Citing opposition to liberal church policies towards gays, three of the four Anglican dioceses in Zimbabwe have decided to split from the Central African Province – effectively dissolving the entity.
The Province consists of Anglican dioceses in Botswana, Malawi, Zambia and Zimbabwe.
The split came into effect at a Provincial Synod that was held in Malawi on Saturday. The Harare Diocese has official withdrawn from the Province while three other Zimbabwean dioceses have announced their intention to do the same.
The dioceses slammed the Province for not censuring clerics that were said to be pro-gay in their activities, or rumoured to be gay themselves.
The motion to dissolve the Province was put forward by Bishop Elson Jakazi of Manicaland, and seconded by Vicar General of Harare Diocese Venerable Harry Mambo Rinashe. This was despite a resolution by the Synod stating that it was opposed to homosexuality.

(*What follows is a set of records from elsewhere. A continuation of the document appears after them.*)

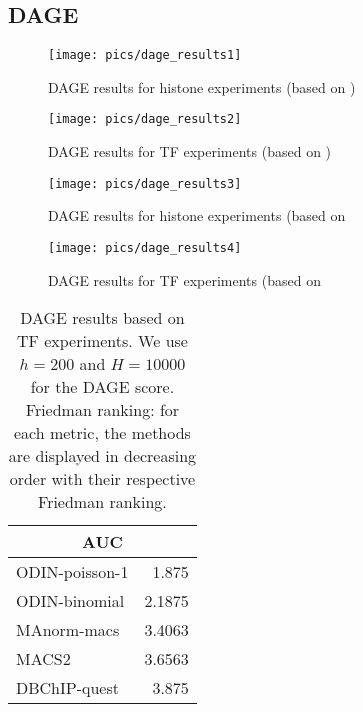 \clearpage
\subsection{DAGE}

\begin{figure}[h!]
\begin{center}
   \texttt{[image: pics/dage\_results1]}
\end{center}
\caption[DAGE curves for TLR4 study (histones)]{DAGE results for histone experiments (based on \cite{kaikonnen2013})}
\label{fig_dage1}
\end{figure}

\begin{figure}[ht]
\begin{center}
   \texttt{[image: pics/dage\_results2]}
\end{center}
\caption[DAGE curves for TLR4 study (TFs)] {DAGE results for TF experiments (based on \cite{kaikonnen2013})}
\label{fig_dage2}
\end{figure}

\begin{figure}[ht]
\begin{center}
   \texttt{[image: pics/dage\_results3]}
\end{center}
\caption[DAGE curves for DC study (histones)]{DAGE results for histone experiments (based on \cite{Lin2015}}
\label{fig_dage3}
\end{figure}

\begin{figure}[ht]
\begin{center}
   \texttt{[image: pics/dage\_results4]}
\end{center}
\caption[DAGE curves for DC study (TFs)]{DAGE results for TF experiments (based on \cite{Lin2015}}
\label{fig_dage4}
\end{figure}

\clearpage

\begin{table}[h!]
\begin{center}
\renewcommand{\arraystretch}{1.2}
  \begin{tabular}{ |lr| }
    \hline
    \multicolumn{2}{|c|}{\textbf{AUC}} \\
    \hline
    ODIN-poisson-1 & 1.875 \\
    ODIN-binomial & 2.1875 \\
    MAnorm-macs & 3.4063 \\
    MACS2 & 3.6563 \\
    DBChIP-quest & 3.875 \\
    \hline
  \end{tabular}
\end{center}
\caption[Friedman ranking of DAGE results for TF experiments]{DAGE results based on TF experiments. We use $h=200$ and $H=10000$ for the DAGE score. Friedman ranking: for each metric, the methods are displayed in decreasing order with their respective Friedman ranking.}
\label{tab_dage_tf}
\end{table}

Bishop Kunonga of Harare told the Zimbabwe Herald that, “We totally reject homosexuality; it is an abomination, it is totally against the law of God, and it diminishes the dignity of the human being,” adding that, “We also believe in the supremacy of the scriptures, the primacy of the scriptures and there is nowhere where homosexuality has been condoned.”
In August, The Diocese of Harare adopted an act on the issue which states: “…the Diocese of Harare dissociates itself and severs relationship with any individual, group of people, organisation, institution, Diocese, Province or otherwise, which indulges, sympathises or compromises with homosexuality.”
The issue of homosexuality is threatening to tear apart the Anglican Church around the world. In the last month a number of US bishops have been consecrated in Uganda and Kenya in order for their US dioceses to fall under the authority of anti-gay African Provinces instead of more liberal American Provinces.